Here in the United States, we have apparently been hit by the old Chinese curse. That is to say, we live in interesting times. The world is fraught with tension and violence, and within our own borders, we are collectively agitated and bewildered by our depressing lack of a coherent and functioning political system. International terrorist groups target weekend revelers across the West, and our own children—usually young men—periodically engage in spasms of violence, in which a deranged shooter kills scores of innocent bystanders, usually before offing himself.

There is no point in arguing how we got here. That is for future sociologists and historians to parse, with the benefit of decades of hard data and hindsight. Our goal in the here and now is simply to manage the day-to-day, to do right by our families, to make the best of the world we inhabit, and if we are lucky enough, to help—even incrementally—to make the world a better place. Part of our job is to simply survive. We have to adapt to the world around us, be cognizant of the threats, and do what we can to mitigate them.

This author has addressed the possibility of various attack scenarios playing out here in the United States—here, here, and here—and has also provided some ways that one can help him or herself survive a mass shooting. Following on these hopefully helpful missives, it is now time to think about making yourself a go bag to maximize your chances of successfully surviving a man-made or natural disaster.

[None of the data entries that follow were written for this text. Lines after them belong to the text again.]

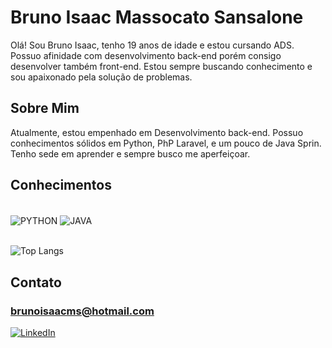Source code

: # Bruno Isaac Massocato Sansalone
Olá! Sou Bruno Isaac, tenho 19 anos de idade e estou cursando ADS. Possuo afinidade com desenvolvimento back-end porém consigo desenvolver também front-end. Estou sempre buscando conhecimento e sou apaixonado pela solução de problemas.
## Sobre Mim
Atualmente, estou empenhado em Desenvolvimento back-end. Possuo conhecimentos sólidos em Python, PhP Laravel, e um pouco de Java Sprin. Tenho sede em aprender e sempre busco me aperfeiçoar.
## Conhecimentos
<div style="display: inline_block"><br/>
    <img align="center" alt="PYTHON" src="https://img.shields.io/badge/PYTHON-407EB0?style=for-the-badge&logo=python&logoColor=white">
    <img align="center" alt="JAVA" src="https://img.shields.io/badge/java-A42D00?style=for-the-badge&logo=oracle&logoColor=white">
    <br/>
</div>
<br/>


![Top Langs](https://github-readme-stats.vercel.app/api/top-langs/?username=BrunoIsaac41&layout=compact)

## Contato


### brunoisaacms@hotmail.com


[![LinkedIn](https://img.shields.io/badge/LinkedIn-0077B5?style=for-the-badge&logo=linkedin&logoColor=white)](https://www.linkedin.com/in/bruno-isaac-m-sansalone-37530827b/)


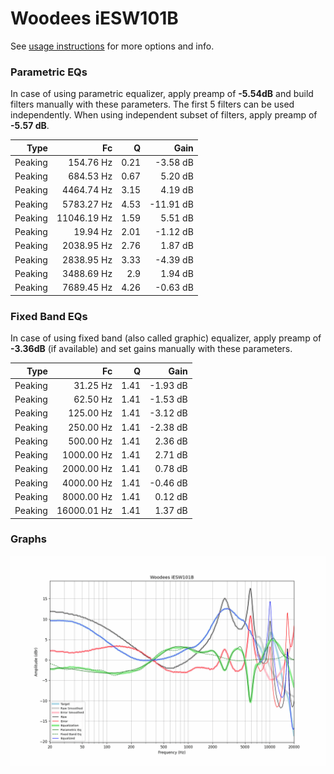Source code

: # Woodees iESW101B
See [usage instructions](https://github.com/jaakkopasanen/AutoEq#usage) for more options and info.

### Parametric EQs
In case of using parametric equalizer, apply preamp of **-5.54dB** and build filters manually
with these parameters. The first 5 filters can be used independently.
When using independent subset of filters, apply preamp of **-5.57 dB**.

| Type    | Fc          |    Q | Gain      |
|--------:|------------:|-----:|----------:|
| Peaking | 154.76 Hz   | 0.21 | -3.58 dB  |
| Peaking | 684.53 Hz   | 0.67 | 5.20 dB   |
| Peaking | 4464.74 Hz  | 3.15 | 4.19 dB   |
| Peaking | 5783.27 Hz  | 4.53 | -11.91 dB |
| Peaking | 11046.19 Hz | 1.59 | 5.51 dB   |
| Peaking | 19.94 Hz    | 2.01 | -1.12 dB  |
| Peaking | 2038.95 Hz  | 2.76 | 1.87 dB   |
| Peaking | 2838.95 Hz  | 3.33 | -4.39 dB  |
| Peaking | 3488.69 Hz  | 2.9  | 1.94 dB   |
| Peaking | 7689.45 Hz  | 4.26 | -0.63 dB  |

### Fixed Band EQs
In case of using fixed band (also called graphic) equalizer, apply preamp of **-3.36dB**
(if available) and set gains manually with these parameters.

| Type    | Fc          |    Q | Gain     |
|--------:|------------:|-----:|---------:|
| Peaking | 31.25 Hz    | 1.41 | -1.93 dB |
| Peaking | 62.50 Hz    | 1.41 | -1.53 dB |
| Peaking | 125.00 Hz   | 1.41 | -3.12 dB |
| Peaking | 250.00 Hz   | 1.41 | -2.38 dB |
| Peaking | 500.00 Hz   | 1.41 | 2.36 dB  |
| Peaking | 1000.00 Hz  | 1.41 | 2.71 dB  |
| Peaking | 2000.00 Hz  | 1.41 | 0.78 dB  |
| Peaking | 4000.00 Hz  | 1.41 | -0.46 dB |
| Peaking | 8000.00 Hz  | 1.41 | 0.12 dB  |
| Peaking | 16000.01 Hz | 1.41 | 1.37 dB  |

### Graphs
![](./Woodees%20iESW101B.png)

A go bag (I have no idea from where the name originates) is also known as a bug-out bag, or an E&E (escape and evasion) kit. There are probably countless other names by which it is known, but you get the point. It is a small to medium-size bag that is at your disposal whenever you might need it. Whether it be a terrorist attack on the scale of Paris or 9/11, or a workplace shooting, or even the zombie apocalypse, this bag will keep you alive and well for a short duration—ideally until the situation settles down.